By Heath Urie, Daily Camera

February 27, 2008



Max Karson, who wrote the controversial column, listens to the rally proceedings.


CU students hold hands while singing We Shall Overcome during Wednesday's protest rally.


Torey Gannon, left, and Victor Hsu listen to speeches condemning an opinion column.

BOULDER — The author of an opinion column that garnered national attention for saying Asians "hate us all" and should be hated back was suspended from CU's Campus Press newspaper staff Wednesday.

"Max Karson's duties with the Campus Press have been suspended pending a restructuring of the opinions section," according to a statement posted on the student paper's Web site Wednesday.

Karson ignited a firestorm last week when his piece titled "If it's war the Asians want ... It's war they'll get," infuriated some students and past members of the Campus Press staff who said the piece was inflammatory and a failed attempt at satire.

The statement goes on to say that the publication's editors are in the process of organizing an "open, public forum to address diversity sensitivity in our news coverage" and are rewriting their ethics policy.

The announcement came the same day university officials said they're close to announcing major changes in the way the paper is operated and overseen.

Faculty members within the CU School of Journalism and Mass Communication met behind closed doors for more than two hours Wednesday to discuss how to best change the management structure of the Campus Press, a class that operates within the school, so that offensive content doesn't get published.

The Campus Press already has agreed to establish a Student Diversity Advisory Board, invite student organizations to meet face-to-face with the editors, adopt an "opinions policy," schedule a series of diversity-awareness workshops for the entire staff and host a series of workshops for opinion writing and editing.

More than a dozen student members of the Campus Press sat outside the faculty meeting room Wednesday waiting to hear what decisions were made about the fate of the publication, but no announcement was made when the group emerged.

Paul Voakes, dean of the journalism school, did release a statement from the faculty group that served equally as an apology.

"This (column) is the antithesis of what we're trying to teach in our school," Voakes said. "The faculty and I take responsibility for the offense that the Campus Press obviously has caused."

He called Karson's column an "editorial mistake" that should have been caught.

Meanwhile, Karson's column continued to spark anger Wednesday.

Boulder City Manager Frank Bruno released a statement saying, "Discrimination is not what Boulder is about."

Also, about 150 students gathered on the University Memorial Center south plaza for a rally and demonstration against the Campus Press.

Chris Choe, a 21-year-old senior and member of the Korean American Students at Boulder group who led the rally, said he hopes the university's administration fundamentally changes how content is reviewed before it's published by the class.

"I want to see responsibility," Choe said. "I want to see that this isn't being marginalized."

Later, the group migrated to a large auditorium on the campus for a forum among Campus Press representatives, CU officials and student leaders.

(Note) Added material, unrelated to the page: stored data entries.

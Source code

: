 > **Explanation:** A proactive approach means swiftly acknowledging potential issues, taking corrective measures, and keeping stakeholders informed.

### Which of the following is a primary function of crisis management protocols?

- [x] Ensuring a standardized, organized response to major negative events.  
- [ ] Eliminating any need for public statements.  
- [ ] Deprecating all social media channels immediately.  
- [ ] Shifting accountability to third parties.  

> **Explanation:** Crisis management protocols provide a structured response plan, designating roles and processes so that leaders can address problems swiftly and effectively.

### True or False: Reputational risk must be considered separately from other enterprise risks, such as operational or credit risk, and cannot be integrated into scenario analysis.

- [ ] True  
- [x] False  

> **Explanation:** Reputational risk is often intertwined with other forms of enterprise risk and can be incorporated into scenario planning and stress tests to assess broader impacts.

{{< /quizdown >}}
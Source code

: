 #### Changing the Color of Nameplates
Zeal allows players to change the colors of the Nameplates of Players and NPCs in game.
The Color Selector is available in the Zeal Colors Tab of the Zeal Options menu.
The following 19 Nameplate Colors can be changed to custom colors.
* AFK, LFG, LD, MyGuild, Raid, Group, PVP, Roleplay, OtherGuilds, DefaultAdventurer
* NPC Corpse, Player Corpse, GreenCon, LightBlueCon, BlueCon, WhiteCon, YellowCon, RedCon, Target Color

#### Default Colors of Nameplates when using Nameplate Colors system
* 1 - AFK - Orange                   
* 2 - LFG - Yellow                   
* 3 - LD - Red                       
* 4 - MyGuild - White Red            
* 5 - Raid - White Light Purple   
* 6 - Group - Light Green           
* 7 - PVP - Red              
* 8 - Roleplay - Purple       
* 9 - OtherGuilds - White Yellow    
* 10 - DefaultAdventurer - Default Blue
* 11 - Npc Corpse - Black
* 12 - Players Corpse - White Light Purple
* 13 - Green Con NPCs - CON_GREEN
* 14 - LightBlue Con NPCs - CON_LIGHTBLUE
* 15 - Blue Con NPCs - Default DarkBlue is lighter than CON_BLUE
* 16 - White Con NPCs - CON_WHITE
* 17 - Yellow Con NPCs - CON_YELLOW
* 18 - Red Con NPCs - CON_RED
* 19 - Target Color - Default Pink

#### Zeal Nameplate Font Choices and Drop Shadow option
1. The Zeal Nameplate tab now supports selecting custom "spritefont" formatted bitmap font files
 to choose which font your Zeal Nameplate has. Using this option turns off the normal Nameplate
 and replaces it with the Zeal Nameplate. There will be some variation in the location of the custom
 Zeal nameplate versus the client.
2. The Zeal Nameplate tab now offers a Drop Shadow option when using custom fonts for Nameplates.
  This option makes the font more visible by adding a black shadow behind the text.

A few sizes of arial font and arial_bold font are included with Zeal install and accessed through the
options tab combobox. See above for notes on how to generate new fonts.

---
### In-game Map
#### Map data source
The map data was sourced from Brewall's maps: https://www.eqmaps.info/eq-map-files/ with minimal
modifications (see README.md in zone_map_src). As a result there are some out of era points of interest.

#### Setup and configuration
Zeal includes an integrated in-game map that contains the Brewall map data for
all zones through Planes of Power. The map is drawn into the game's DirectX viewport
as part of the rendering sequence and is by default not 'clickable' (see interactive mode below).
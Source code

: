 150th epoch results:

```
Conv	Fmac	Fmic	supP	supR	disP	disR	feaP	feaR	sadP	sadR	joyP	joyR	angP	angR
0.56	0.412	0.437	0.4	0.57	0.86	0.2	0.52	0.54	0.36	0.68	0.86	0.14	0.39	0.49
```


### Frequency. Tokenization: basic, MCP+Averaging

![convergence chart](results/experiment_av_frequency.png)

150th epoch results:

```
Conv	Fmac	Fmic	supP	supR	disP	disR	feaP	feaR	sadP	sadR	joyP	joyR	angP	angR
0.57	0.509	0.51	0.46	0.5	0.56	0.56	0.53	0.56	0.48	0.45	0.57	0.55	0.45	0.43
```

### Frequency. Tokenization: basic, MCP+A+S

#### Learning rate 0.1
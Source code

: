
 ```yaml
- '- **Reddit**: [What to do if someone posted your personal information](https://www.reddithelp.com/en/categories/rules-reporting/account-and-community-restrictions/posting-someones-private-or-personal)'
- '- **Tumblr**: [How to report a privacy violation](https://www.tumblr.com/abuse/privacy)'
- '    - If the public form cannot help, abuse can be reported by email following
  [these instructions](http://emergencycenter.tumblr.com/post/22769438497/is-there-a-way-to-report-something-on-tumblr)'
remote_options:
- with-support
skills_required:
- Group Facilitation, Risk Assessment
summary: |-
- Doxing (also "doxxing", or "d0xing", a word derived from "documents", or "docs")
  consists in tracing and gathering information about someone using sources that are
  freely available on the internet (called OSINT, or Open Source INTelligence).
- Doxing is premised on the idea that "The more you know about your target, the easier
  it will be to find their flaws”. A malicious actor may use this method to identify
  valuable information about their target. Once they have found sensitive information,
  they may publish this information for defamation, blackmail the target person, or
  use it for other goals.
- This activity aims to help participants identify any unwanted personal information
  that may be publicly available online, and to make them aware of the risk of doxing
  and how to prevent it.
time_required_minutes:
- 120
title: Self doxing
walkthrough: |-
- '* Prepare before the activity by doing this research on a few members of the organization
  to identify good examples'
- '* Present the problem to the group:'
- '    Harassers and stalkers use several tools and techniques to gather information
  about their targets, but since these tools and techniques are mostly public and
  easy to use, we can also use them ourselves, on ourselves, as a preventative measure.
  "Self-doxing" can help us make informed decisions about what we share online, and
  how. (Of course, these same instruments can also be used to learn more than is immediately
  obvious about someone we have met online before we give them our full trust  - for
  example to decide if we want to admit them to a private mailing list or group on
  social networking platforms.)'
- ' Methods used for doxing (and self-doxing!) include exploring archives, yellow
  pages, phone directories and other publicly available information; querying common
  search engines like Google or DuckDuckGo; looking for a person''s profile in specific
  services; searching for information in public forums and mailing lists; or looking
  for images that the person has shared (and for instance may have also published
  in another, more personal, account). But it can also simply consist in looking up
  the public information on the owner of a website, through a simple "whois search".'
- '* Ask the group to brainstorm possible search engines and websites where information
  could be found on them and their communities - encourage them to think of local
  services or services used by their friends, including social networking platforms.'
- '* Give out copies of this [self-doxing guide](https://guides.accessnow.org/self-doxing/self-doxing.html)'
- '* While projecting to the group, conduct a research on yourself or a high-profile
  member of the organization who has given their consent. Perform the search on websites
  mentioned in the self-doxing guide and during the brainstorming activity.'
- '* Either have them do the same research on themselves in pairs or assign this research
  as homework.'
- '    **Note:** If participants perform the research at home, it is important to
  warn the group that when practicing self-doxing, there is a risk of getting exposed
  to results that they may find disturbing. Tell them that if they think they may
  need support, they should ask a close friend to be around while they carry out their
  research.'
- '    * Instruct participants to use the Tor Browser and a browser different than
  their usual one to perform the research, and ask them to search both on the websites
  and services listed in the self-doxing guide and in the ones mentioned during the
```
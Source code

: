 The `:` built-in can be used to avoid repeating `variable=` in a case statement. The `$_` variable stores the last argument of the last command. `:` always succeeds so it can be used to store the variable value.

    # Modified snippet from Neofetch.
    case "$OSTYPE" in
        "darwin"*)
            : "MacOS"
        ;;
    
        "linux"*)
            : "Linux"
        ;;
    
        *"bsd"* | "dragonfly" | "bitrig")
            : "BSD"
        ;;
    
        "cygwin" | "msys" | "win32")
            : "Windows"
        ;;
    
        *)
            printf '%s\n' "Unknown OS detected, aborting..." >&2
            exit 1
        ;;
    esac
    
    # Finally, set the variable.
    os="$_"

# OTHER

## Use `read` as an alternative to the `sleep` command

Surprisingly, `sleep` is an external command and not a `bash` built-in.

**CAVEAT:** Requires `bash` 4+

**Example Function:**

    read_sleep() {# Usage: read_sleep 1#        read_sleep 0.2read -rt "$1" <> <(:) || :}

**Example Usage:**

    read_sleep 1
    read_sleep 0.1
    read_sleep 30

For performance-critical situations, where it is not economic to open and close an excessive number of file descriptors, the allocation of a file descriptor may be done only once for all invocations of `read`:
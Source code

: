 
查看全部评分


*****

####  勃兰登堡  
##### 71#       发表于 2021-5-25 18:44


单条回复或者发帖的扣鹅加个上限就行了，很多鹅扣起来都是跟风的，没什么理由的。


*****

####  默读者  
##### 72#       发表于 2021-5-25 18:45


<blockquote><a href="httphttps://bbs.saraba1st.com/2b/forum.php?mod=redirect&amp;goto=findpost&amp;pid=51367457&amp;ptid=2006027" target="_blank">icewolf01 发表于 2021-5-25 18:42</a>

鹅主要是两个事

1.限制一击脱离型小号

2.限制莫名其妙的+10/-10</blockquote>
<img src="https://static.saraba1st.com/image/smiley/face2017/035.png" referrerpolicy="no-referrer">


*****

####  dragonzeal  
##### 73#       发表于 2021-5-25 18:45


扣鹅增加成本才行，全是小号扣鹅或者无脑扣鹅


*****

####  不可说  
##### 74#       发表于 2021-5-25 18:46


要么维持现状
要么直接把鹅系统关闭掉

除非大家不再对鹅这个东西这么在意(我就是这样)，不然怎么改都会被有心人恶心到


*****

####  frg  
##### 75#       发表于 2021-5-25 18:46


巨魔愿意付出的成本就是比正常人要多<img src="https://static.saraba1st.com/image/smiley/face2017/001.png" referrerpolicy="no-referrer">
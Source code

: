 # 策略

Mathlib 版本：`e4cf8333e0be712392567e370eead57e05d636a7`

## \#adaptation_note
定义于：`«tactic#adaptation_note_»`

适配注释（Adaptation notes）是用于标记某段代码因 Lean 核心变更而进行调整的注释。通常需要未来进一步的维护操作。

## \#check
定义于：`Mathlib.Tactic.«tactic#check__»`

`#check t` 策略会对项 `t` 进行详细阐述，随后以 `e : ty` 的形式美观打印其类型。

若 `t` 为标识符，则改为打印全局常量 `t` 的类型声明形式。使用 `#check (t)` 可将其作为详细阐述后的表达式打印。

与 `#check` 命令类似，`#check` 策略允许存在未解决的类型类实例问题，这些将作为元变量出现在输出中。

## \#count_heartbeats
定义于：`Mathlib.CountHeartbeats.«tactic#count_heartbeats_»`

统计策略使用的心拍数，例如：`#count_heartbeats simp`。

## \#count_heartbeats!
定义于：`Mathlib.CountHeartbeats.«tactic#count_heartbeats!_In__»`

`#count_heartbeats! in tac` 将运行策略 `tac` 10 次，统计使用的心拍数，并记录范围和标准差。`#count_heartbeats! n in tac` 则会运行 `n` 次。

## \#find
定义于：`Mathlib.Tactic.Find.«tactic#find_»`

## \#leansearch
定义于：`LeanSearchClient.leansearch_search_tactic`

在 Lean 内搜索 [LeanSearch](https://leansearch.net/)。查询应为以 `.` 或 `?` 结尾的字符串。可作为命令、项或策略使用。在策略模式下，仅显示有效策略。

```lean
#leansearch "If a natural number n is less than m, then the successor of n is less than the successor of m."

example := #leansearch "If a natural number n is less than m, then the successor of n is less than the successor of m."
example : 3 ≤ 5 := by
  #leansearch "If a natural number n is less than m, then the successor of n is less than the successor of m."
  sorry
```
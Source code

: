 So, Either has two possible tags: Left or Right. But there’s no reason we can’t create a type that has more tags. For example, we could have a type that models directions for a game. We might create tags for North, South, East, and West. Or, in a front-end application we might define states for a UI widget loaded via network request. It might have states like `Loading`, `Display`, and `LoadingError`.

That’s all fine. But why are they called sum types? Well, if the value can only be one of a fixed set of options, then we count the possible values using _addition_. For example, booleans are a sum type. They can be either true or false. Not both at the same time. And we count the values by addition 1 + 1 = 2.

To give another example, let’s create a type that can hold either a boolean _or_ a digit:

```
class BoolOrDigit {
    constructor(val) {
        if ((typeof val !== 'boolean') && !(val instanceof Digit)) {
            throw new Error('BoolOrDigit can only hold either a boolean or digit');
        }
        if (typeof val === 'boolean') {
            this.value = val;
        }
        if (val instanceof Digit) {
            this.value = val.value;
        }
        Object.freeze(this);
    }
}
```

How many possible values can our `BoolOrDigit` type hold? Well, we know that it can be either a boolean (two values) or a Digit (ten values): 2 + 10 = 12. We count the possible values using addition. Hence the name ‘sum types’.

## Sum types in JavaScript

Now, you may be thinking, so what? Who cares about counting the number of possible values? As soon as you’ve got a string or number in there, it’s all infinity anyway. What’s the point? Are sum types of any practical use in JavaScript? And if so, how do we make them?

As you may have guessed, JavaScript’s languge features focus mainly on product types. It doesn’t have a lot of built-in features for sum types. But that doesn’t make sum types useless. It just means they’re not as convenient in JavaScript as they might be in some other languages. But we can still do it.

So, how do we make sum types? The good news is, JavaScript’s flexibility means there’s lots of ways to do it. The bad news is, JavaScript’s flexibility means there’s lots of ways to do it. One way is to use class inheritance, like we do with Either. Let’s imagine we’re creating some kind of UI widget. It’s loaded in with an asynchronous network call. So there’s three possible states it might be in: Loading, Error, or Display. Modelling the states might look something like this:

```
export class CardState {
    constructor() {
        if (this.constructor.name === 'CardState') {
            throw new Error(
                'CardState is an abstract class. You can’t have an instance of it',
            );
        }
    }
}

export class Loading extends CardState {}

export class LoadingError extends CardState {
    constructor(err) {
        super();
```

Federal mediators brought in by student organizers from the U.S. Department of Justice moderated the public meeting, in which students continued to call for changes at the online student paper and in which Campus Press editors offered apologies for any pain that Karson's column caused.

"The mistake that I made when I published the article was thinking that my reactions spoke for everyone," Editor-in-Chief Cassie Hewlings, who sat somberly through the meeting, told the crowd. "I am so incredibly sorry. I didn't want to hurt anyone.

"I've learned more this past week than I have my whole 22 years of life."

EARLIER STORY

Student leaders at the University of Colorado on Wednesday demanded the resignations of the online student newspaper editor and a faculty adviser for publishing a column that has created a furor among Asian Americans and other minority students.

A diverse audience of nearly 200 people attended a rally outside University Memorial Center before meeting with CU-Boulder Chancellor Bud Peterson.

The students carried signs that read "Stop the Hate" and "Responsible Journalism Now."

Several rejected the idea that the Feb. 18 column - written by student Max Karson - was meant as a satire and instead called it hate speech. It was titled "If it's war the Asians want . . . It's war they'll get."

The students also were upset about a column published a day earlier titled "No hablo Ingles," or "I don't speak English."

"The editors at the Campus Press should rename that opinion section as 'racist viewpoints,' said David Chiu, a CU senior. "Once again, the reputation at CU has been tarnished. The publication of these articles embodies institutional racism."

He called for the resignation of Cassie Hewlings, Campus Press editor-in-chief, and faculty adviser Amy Herdy.

Both Hewlings and Herdy apologized directly to the audience after they were prompted by the student government's diversity director.

"I am sorry, it was no one's intent to be hurtful," said Herdy, who noted that the paper also had published an apology.

When someone asked Hewlings what she was apologizing for, she replied, "I am so incredibly sorry. I didn't want to hurt anybody. . . . It was a mistake for me not to see how more people would take this. I've learned more in this last week than I have in my entire 22 years of life."

After the meeting, Hewlings said she did not intend to resign.

Charles Gilford III, one of the three leaders of the CU student government, said he respects freedom of speech but that it was no excuse for publishing the column.

"You have no right to isolate and marginalize certain people," he said. "You have no right to attack a member of our family, and that's what's happened."

Gilford suggested that campus officials evaluate the column in light of federal anti-discrimination laws.

Peterson listened and took notes during the meeting.

At the end of the 90-minute session, he said he would direct students and staff to examine if anyone's civil rights had been violated. He noted that he has directed the journalism department's chairman to re-evaluate the structure and supervision of the Campus Press. He also vowed to re-examine some measures that the campus promised to take two years ago after another student leader received a racially charged death threat.